→ **Material for this task**
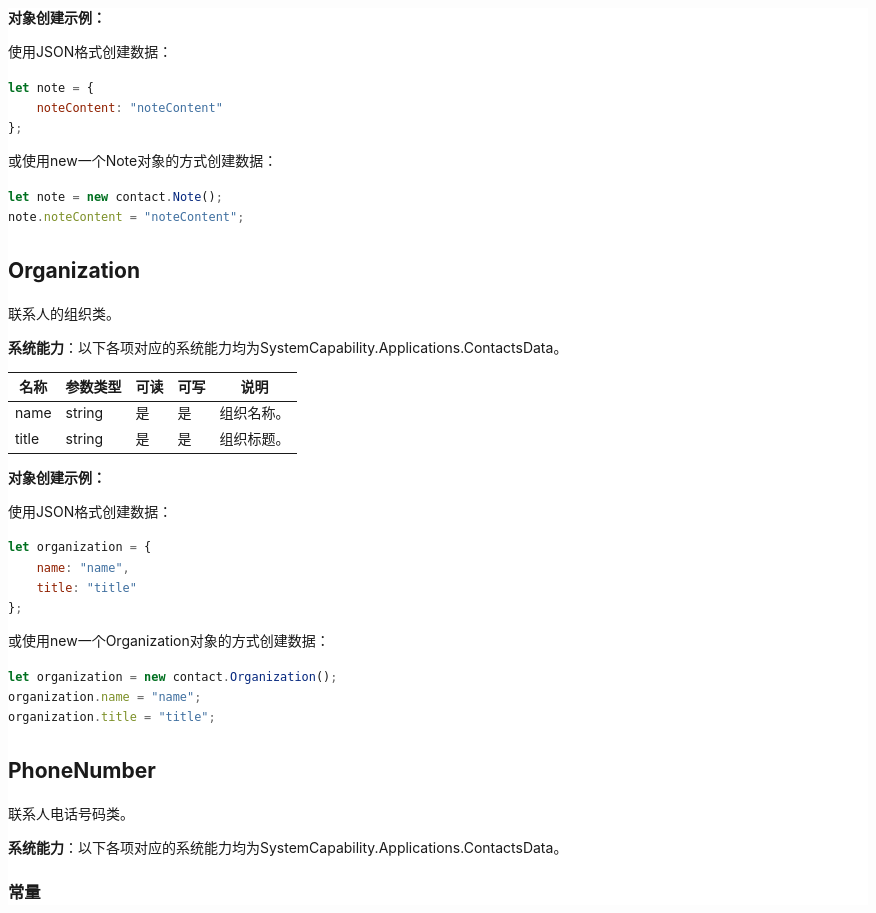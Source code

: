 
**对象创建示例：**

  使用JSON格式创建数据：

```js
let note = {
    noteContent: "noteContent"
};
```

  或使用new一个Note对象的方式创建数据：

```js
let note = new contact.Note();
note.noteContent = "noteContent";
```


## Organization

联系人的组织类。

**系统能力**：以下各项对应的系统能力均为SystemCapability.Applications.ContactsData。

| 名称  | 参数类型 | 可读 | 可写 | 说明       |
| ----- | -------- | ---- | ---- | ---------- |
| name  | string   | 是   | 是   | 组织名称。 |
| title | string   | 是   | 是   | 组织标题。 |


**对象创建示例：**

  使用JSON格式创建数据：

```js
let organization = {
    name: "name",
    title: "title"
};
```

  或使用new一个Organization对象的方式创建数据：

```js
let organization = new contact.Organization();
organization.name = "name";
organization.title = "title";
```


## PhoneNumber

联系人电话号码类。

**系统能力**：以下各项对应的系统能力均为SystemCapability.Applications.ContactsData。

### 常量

---

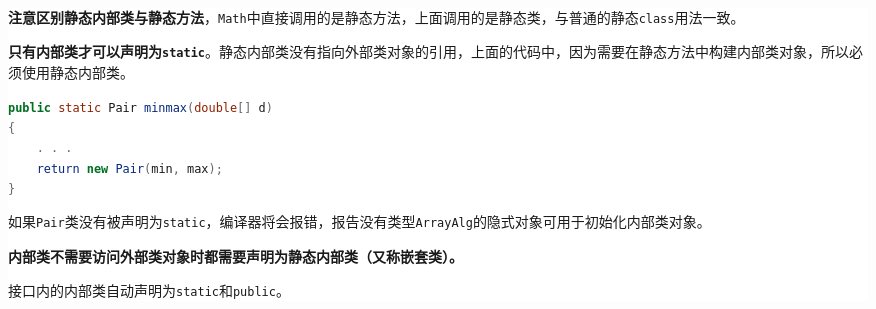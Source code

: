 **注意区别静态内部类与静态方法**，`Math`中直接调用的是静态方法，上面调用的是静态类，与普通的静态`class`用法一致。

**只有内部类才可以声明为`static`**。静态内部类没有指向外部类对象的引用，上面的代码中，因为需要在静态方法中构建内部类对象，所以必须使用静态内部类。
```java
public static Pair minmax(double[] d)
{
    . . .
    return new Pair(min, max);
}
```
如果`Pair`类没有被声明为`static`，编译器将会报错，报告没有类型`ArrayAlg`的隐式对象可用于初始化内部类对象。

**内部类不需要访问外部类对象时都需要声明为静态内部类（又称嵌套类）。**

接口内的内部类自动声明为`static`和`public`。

→ **Activity**
Lines holding the word "string" should be copied from the entries above.

→ **Answer to this task**
| name  | string   | 是   | 是   | 组织名称。 |
| title | string   | 是   | 是   | 组织标题。 |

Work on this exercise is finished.